Collected data
☆ ☆ ☆ ☆

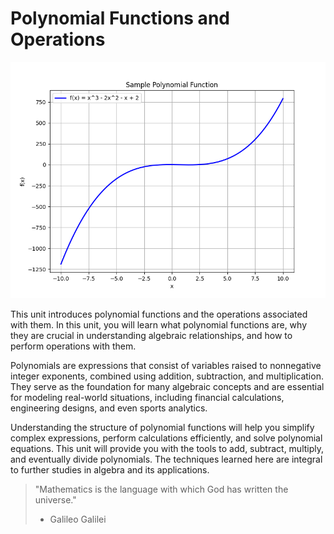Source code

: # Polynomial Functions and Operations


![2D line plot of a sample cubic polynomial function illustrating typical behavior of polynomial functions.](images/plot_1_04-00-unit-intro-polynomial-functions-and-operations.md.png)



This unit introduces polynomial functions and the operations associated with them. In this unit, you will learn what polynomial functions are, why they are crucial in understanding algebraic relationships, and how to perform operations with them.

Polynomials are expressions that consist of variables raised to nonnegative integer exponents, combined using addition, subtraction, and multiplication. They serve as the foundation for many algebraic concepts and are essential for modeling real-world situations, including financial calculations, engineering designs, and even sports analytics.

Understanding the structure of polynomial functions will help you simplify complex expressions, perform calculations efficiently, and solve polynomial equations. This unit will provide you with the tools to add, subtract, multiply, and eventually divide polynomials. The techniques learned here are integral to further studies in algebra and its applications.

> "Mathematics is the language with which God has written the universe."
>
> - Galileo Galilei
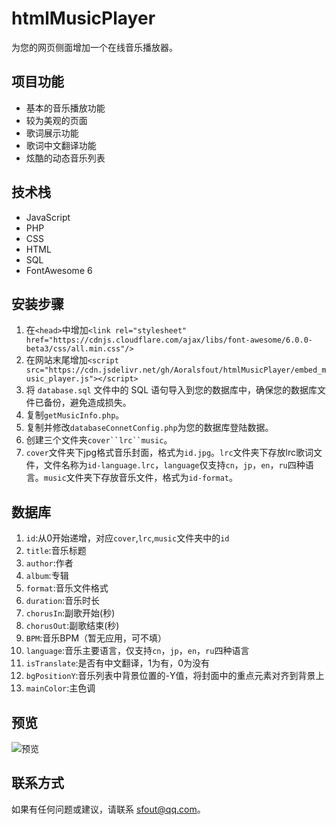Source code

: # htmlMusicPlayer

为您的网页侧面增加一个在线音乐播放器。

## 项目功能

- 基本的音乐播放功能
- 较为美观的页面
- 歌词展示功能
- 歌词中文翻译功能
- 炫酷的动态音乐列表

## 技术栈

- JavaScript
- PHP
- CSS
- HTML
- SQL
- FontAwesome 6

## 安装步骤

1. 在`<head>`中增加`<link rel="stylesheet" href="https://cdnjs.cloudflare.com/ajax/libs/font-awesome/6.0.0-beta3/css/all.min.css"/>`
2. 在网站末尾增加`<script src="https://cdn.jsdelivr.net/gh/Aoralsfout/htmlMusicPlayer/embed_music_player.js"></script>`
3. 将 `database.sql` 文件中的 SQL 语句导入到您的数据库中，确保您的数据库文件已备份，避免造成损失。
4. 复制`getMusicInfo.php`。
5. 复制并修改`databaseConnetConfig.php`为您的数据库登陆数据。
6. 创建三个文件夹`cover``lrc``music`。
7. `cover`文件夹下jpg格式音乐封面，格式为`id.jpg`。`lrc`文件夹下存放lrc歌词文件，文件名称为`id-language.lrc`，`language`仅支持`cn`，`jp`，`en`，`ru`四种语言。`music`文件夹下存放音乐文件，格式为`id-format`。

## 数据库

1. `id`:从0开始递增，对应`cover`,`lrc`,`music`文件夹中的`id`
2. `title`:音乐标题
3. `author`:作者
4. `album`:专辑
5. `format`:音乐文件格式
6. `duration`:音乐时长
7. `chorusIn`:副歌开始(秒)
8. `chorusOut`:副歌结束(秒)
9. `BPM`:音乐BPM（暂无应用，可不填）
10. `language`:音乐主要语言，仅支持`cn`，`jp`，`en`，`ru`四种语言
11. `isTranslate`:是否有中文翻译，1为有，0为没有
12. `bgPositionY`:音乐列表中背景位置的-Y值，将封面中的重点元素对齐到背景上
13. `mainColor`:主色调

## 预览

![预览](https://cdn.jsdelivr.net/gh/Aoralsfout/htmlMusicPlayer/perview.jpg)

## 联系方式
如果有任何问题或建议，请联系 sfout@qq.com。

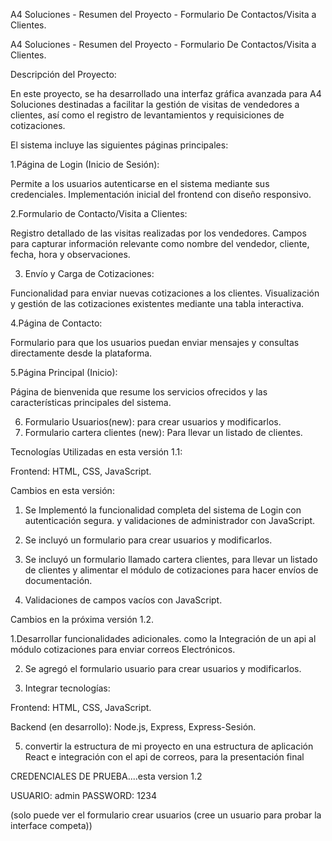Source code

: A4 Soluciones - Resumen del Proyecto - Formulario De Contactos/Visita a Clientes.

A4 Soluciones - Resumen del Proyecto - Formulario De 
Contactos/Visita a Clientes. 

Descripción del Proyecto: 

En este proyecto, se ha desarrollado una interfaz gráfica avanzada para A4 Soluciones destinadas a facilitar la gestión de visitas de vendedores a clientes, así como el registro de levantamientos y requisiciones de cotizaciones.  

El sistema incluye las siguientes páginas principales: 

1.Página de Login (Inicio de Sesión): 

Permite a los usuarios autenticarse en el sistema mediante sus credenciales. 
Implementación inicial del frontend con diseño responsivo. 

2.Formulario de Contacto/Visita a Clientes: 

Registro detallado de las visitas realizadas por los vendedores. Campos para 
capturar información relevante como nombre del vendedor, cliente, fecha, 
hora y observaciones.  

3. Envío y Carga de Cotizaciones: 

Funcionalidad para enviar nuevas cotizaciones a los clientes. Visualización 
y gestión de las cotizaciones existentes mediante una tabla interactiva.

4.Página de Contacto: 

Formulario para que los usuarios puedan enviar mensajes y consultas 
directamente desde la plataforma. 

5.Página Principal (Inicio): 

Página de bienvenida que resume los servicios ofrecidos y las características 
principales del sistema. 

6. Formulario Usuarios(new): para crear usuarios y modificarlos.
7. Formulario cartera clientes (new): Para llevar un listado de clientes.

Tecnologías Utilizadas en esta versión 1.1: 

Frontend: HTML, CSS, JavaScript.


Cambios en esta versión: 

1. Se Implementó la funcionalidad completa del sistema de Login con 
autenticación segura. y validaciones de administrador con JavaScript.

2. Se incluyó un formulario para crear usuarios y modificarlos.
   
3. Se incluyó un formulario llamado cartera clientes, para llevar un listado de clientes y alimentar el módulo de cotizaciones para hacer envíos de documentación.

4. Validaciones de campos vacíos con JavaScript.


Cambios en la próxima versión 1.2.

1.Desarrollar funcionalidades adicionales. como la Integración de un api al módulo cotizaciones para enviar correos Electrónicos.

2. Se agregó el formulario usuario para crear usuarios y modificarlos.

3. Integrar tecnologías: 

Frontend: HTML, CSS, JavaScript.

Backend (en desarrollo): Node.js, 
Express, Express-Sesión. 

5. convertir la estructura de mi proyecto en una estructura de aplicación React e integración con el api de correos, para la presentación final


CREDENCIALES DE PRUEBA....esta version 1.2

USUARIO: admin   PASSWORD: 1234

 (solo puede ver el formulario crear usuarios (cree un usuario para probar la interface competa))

☆ ☆ ☆ ☆

* EXERCISE DESCRIPTION
Repeat each entry above exactly. Omit the pictures.

* SOLUTION
Source code

: # Polynomial Functions and Operations


![2D line plot of a sample cubic polynomial function illustrating typical behavior of polynomial functions.](images/plot_1_04-00-unit-intro-polynomial-functions-and-operations.md.png)



This unit introduces polynomial functions and the operations associated with them. In this unit, you will learn what polynomial functions are, why they are crucial in understanding algebraic relationships, and how to perform operations with them.

Polynomials are expressions that consist of variables raised to nonnegative integer exponents, combined using addition, subtraction, and multiplication. They serve as the foundation for many algebraic concepts and are essential for modeling real-world situations, including financial calculations, engineering designs, and even sports analytics.

Understanding the structure of polynomial functions will help you simplify complex expressions, perform calculations efficiently, and solve polynomial equations. This unit will provide you with the tools to add, subtract, multiply, and eventually divide polynomials. The techniques learned here are integral to further studies in algebra and its applications.

> "Mathematics is the language with which God has written the universe."
>
> - Galileo Galilei
Source code

: # htmlMusicPlayer

为您的网页侧面增加一个在线音乐播放器。

## 项目功能

- 基本的音乐播放功能
- 较为美观的页面
- 歌词展示功能
- 歌词中文翻译功能
- 炫酷的动态音乐列表

## 技术栈

- JavaScript
- PHP
- CSS
- HTML
- SQL
- FontAwesome 6

## 安装步骤

1. 在`<head>`中增加`<link rel="stylesheet" href="https://cdnjs.cloudflare.com/ajax/libs/font-awesome/6.0.0-beta3/css/all.min.css"/>`
2. 在网站末尾增加`<script src="https://cdn.jsdelivr.net/gh/Aoralsfout/htmlMusicPlayer/embed_music_player.js"></script>`
3. 将 `database.sql` 文件中的 SQL 语句导入到您的数据库中，确保您的数据库文件已备份，避免造成损失。
4. 复制`getMusicInfo.php`。
5. 复制并修改`databaseConnetConfig.php`为您的数据库登陆数据。
6. 创建三个文件夹`cover``lrc``music`。
7. `cover`文件夹下jpg格式音乐封面，格式为`id.jpg`。`lrc`文件夹下存放lrc歌词文件，文件名称为`id-language.lrc`，`language`仅支持`cn`，`jp`，`en`，`ru`四种语言。`music`文件夹下存放音乐文件，格式为`id-format`。

## 数据库

1. `id`:从0开始递增，对应`cover`,`lrc`,`music`文件夹中的`id`
2. `title`:音乐标题
3. `author`:作者
4. `album`:专辑
5. `format`:音乐文件格式
6. `duration`:音乐时长
7. `chorusIn`:副歌开始(秒)
8. `chorusOut`:副歌结束(秒)
9. `BPM`:音乐BPM（暂无应用，可不填）
10. `language`:音乐主要语言，仅支持`cn`，`jp`，`en`，`ru`四种语言
11. `isTranslate`:是否有中文翻译，1为有，0为没有
12. `bgPositionY`:音乐列表中背景位置的-Y值，将封面中的重点元素对齐到背景上
13. `mainColor`:主色调

## 预览

![预览](https://cdn.jsdelivr.net/gh/Aoralsfout/htmlMusicPlayer/perview.jpg)

## 联系方式
如果有任何问题或建议，请联系 sfout@qq.com。

Source code

: A4 Soluciones - Resumen del Proyecto - Formulario De Contactos/Visita a Clientes.

A4 Soluciones - Resumen del Proyecto - Formulario De 
Contactos/Visita a Clientes. 

Descripción del Proyecto: 

En este proyecto, se ha desarrollado una interfaz gráfica avanzada para A4 Soluciones destinadas a facilitar la gestión de visitas de vendedores a clientes, así como el registro de levantamientos y requisiciones de cotizaciones.  

El sistema incluye las siguientes páginas principales: 

1.Página de Login (Inicio de Sesión): 

Permite a los usuarios autenticarse en el sistema mediante sus credenciales. 
Implementación inicial del frontend con diseño responsivo. 

2.Formulario de Contacto/Visita a Clientes: 

Registro detallado de las visitas realizadas por los vendedores. Campos para 
capturar información relevante como nombre del vendedor, cliente, fecha, 
hora y observaciones.  

3. Envío y Carga de Cotizaciones: 

Funcionalidad para enviar nuevas cotizaciones a los clientes. Visualización 
y gestión de las cotizaciones existentes mediante una tabla interactiva.

4.Página de Contacto: 

Formulario para que los usuarios puedan enviar mensajes y consultas 
directamente desde la plataforma. 

5.Página Principal (Inicio): 

Página de bienvenida que resume los servicios ofrecidos y las características 
principales del sistema. 

6. Formulario Usuarios(new): para crear usuarios y modificarlos.
7. Formulario cartera clientes (new): Para llevar un listado de clientes.

Tecnologías Utilizadas en esta versión 1.1: 

Frontend: HTML, CSS, JavaScript.


Cambios en esta versión: 

1. Se Implementó la funcionalidad completa del sistema de Login con 
autenticación segura. y validaciones de administrador con JavaScript.

2. Se incluyó un formulario para crear usuarios y modificarlos.
   
3. Se incluyó un formulario llamado cartera clientes, para llevar un listado de clientes y alimentar el módulo de cotizaciones para hacer envíos de documentación.

4. Validaciones de campos vacíos con JavaScript.


Cambios en la próxima versión 1.2.

1.Desarrollar funcionalidades adicionales. como la Integración de un api al módulo cotizaciones para enviar correos Electrónicos.

2. Se agregó el formulario usuario para crear usuarios y modificarlos.

3. Integrar tecnologías: 

Frontend: HTML, CSS, JavaScript.

Backend (en desarrollo): Node.js, 
Express, Express-Sesión. 

5. convertir la estructura de mi proyecto en una estructura de aplicación React e integración con el api de correos, para la presentación final


CREDENCIALES DE PRUEBA....esta version 1.2

USUARIO: admin   PASSWORD: 1234

 (solo puede ver el formulario crear usuarios (cree un usuario para probar la interface competa))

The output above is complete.